◆ Work item:
Copy out each line containing "push" from the entries below.

** Material provided follows **

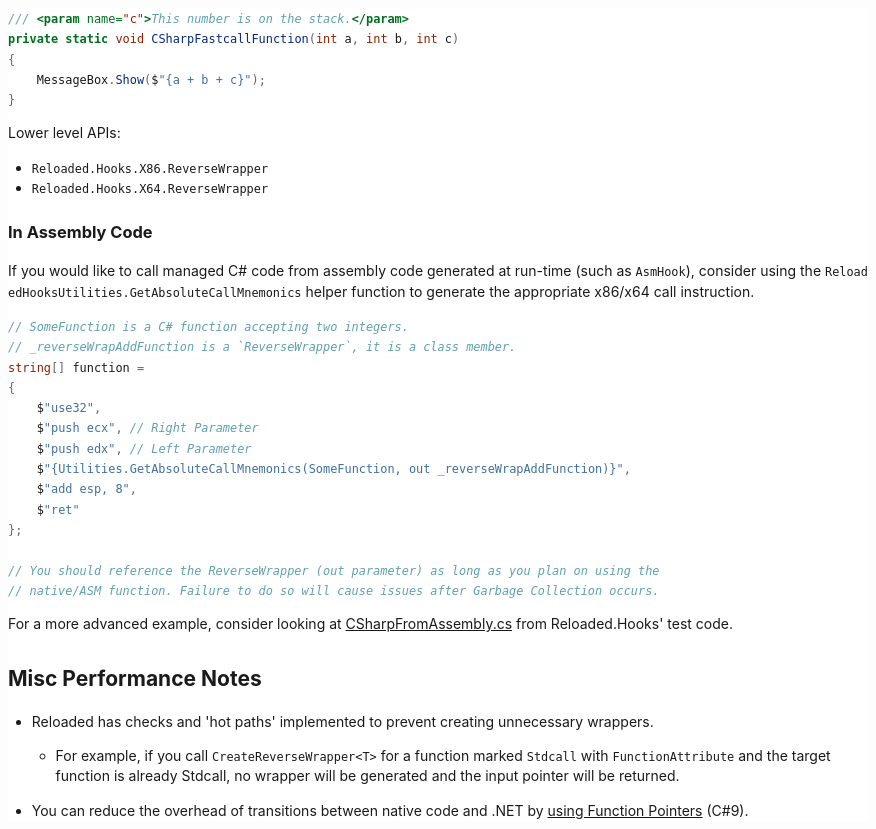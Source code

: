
 ```csharp
/// <param name="c">This number is on the stack.</param>
private static void CSharpFastcallFunction(int a, int b, int c)
{
    MessageBox.Show($"{a + b + c}");
}
```

Lower level APIs:

- `Reloaded.Hooks.X86.ReverseWrapper`
- `Reloaded.Hooks.X64.ReverseWrapper`

### In Assembly Code

If you would like to call managed C# code from assembly code generated at run-time (such as `AsmHook`), consider using the `ReloadedHooksUtilities.GetAbsoluteCallMnemonics` helper function to generate the appropriate x86/x64 call instruction.

```csharp
// SomeFunction is a C# function accepting two integers.
// _reverseWrapAddFunction is a `ReverseWrapper`, it is a class member.
string[] function = 
{
    $"use32",
    $"push ecx", // Right Parameter
    $"push edx", // Left Parameter
    $"{Utilities.GetAbsoluteCallMnemonics(SomeFunction, out _reverseWrapAddFunction)}",
    $"add esp, 8",
    $"ret"
};

// You should reference the ReverseWrapper (out parameter) as long as you plan on using the
// native/ASM function. Failure to do so will cause issues after Garbage Collection occurs. 
```

For a more advanced example, consider looking at [CSharpFromAssembly.cs](https://github.com/Reloaded-Project/Reloaded.Hooks/blob/2f58cee30ffc144cd33142ab46f194a4fdf2cdef/Source/Reloaded.Hooks.Tests.X64/CSharpFromAssembly.cs#L102) from Reloaded.Hooks' test code.

## Misc Performance Notes

- Reloaded has checks and 'hot paths' implemented to prevent creating unnecessary wrappers.
  - For example, if you call `CreateReverseWrapper<T>` for a function marked `Stdcall` with `FunctionAttribute` and the target function is already Stdcall, no wrapper will be generated and the input pointer will be returned.

- You can reduce the overhead of transitions between native code and .NET by [using Function Pointers](./FunctionPointers.md) (C#9).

** End of Material provided **

◆ Solution below:
    $"push ecx", // Right Parameter
    $"push edx", // Left Parameter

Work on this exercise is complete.